De réaction à rétablissement
Des casse-têtes, des bateaux et la pandémie de COVID-19
Récemment encore, elles avaient été de proches collègues et amies. Et voilà que Morgan, Ashley, et Mackenzie se retrouvaient sur le seuil de la porte de leurs classes, à une distance physique qui leur rappelait brutalement la frontière émotionnelle les séparant désormais. Dans un élan de compassion après plus d’un an de conditions pandémiques, Ashley s’est exclamée : « J’aimerais tellement que les administrateurs sachent ce que nous ressentons actuellement. Je ne me suis jamais sentie aussi découragée ni isolée. Une autre journée pédagogique sur les méthodes du distanciel est bien la DERNIÈRE chose dont j’ai besoin. » Morgan acquiesça : « Ce dont nous avons vraiment besoin, c’est d’écoute et de respect – et d’une pause. Ouais, une pause serait bienvenue. J’en ai assez! ». Mackenzie, elle, ne disait rien. Elle avait attendu avec hâte cette journée pédagogique. L’enseignement à distance lui avait semblé une interruption souhaitable du statu quo, et après un peu de difficultés, elle s’y était adonnée entièrement, avec un sentiment de réussite. Elles se sont regardées toutes les trois, dans un silence prolongé. Puis la cloche a sonné. Le travail reprenait.
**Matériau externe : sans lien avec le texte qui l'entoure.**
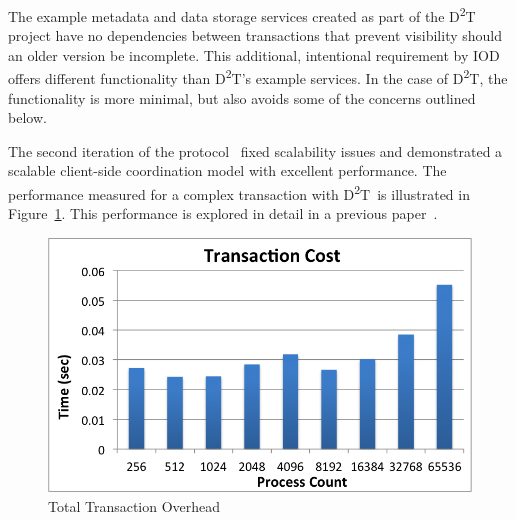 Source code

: \documentclass[conference]{IEEEtran}
\newcommand{\DDT}{D\textsuperscript{2}T~}
\newcommand{\DDTns}{D\textsuperscript{2}T}
\begin{document}
The example metadata and data storage services created as part of the \DDT
project have no dependencies between transactions that prevent visibility
should an older version be incomplete. This additional, intentional requirement
by IOD offers different functionality than \DDTns's example services. In the
case of \DDTns, the functionality is more minimal, but also avoids some of the
concerns outlined below.

The second iteration of the protocol~\cite{lofstead:2013:pdsw-txn} fixed
scalability issues and demonstrated a scalable client-side coordination model
with excellent performance. The performance measured for a complex transaction
with \DDT is illustrated in Figure~\ref{fig:performance}. This performance is
explored in detail in a previous paper~\cite{lofstead:2013:pdsw-txn}.

\begin{figure}[ht]
\centering
\includegraphics[keepaspectratio=true, width=0.9\columnwidth]{images/performance}
\vspace{-0.15in}
\caption{Total Transaction Overhead}
\label{fig:performance}
\end{figure}
\end{document}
En avril 2020, quand est survenue la pandémie de COVID-19, la fermeture des écoles à l’échelle planétaire a déclenché une période de bouleversement historique. Au Canada, cette fermeture, prévue pour quelques semaines, a finalement duré plusieurs mois, alors que les écoles composaient avec les vagues déferlantes de la pandémie et que le personnel enseignant a dû se repositionner pour passer du présentiel au distanciel et adopter constamment de nouvelles pédagogies. Le présent article se penche sur une étude financée par le CRSH (Babb et coll., 2022) que notre équipe de recherche a lancée en avril 2020 et qui est toujours en cours. Nous avons interrogé 2 000 enseignants canadiens pendant près de trois années de pandémie afin de comprendre plus profondément leurs expériences, à la lumière des exigences auxquelles ils devaient alors se conformer et des ressources qu’on leur offrait comme soutien.
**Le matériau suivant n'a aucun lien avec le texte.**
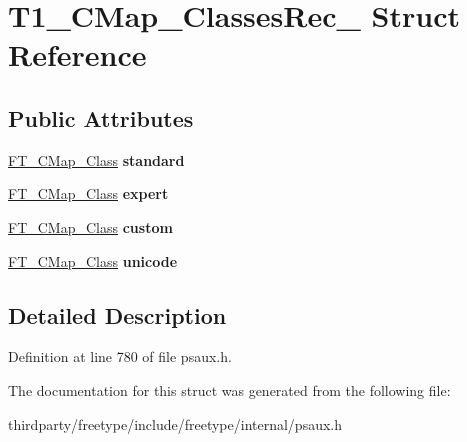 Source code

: \hypertarget{struct_t1___c_map___classes_rec__}{}\section{T1\+\_\+\+C\+Map\+\_\+\+Classes\+Rec\+\_\+ Struct Reference}
\label{struct_t1___c_map___classes_rec__}
\subsection*{Public Attributes}
\begin{DoxyCompactItemize}
\item 
\mbox{\label{struct_t1___c_map___classes_rec___a11bc9e986af1c0cf91bd67e2e30028ca}} 
\hyperlink{struct_f_t___c_map___class_rec__}{F\+T\+\_\+\+C\+Map\+\_\+\+Class} {\bfseries standard}
\item 
\mbox{\label{struct_t1___c_map___classes_rec___a9576c404d5197dd66498725eacde1302}} 
\hyperlink{struct_f_t___c_map___class_rec__}{F\+T\+\_\+\+C\+Map\+\_\+\+Class} {\bfseries expert}
\item 
\mbox{\label{struct_t1___c_map___classes_rec___a21378ef457d58cc00f357011f45fba5e}} 
\hyperlink{struct_f_t___c_map___class_rec__}{F\+T\+\_\+\+C\+Map\+\_\+\+Class} {\bfseries custom}
\item 
\mbox{\label{struct_t1___c_map___classes_rec___aab1eef66893dd7b0d25897612d056d4a}} 
\hyperlink{struct_f_t___c_map___class_rec__}{F\+T\+\_\+\+C\+Map\+\_\+\+Class} {\bfseries unicode}
\end{DoxyCompactItemize}


\subsection{Detailed Description}


Definition at line 780 of file psaux.\+h.



The documentation for this struct was generated from the following file\+:\begin{DoxyCompactItemize}
\item 
thirdparty/freetype/include/freetype/internal/psaux.\+h\end{DoxyCompactItemize}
L’enseignement au cours des premiers mois de la COVID-19
Les premières données d’entrevues recueillies auprès des enseignants canadiens au début de la pandémie ont démontré que l’équilibre était difficile à maintenir (Eblie Trudel et coll.). Bien des élèves n’avaient pas un accès adéquat à la technologie, manquaient de soutien à la maison dans leur langue d’enseignement et recevaient moins d’aide pour relever les défis liés à de nouveaux besoins d’apprentissage. Bon nombre de parents, déjà débordés sous le poids du travail et de la garde de leurs enfants, étaient dépassés ou incapables d’appuyer leurs jeunes dans leur éducation. De surcroît, les enseignants se débattaient pour prioriser les besoins de base des élèves, tisser des partenariats essentiels entre l’école et les familles, et puiser la confiance qui leur était nécessaire pour stimuler les jeunes avec de nouveaux modes d’enseignement.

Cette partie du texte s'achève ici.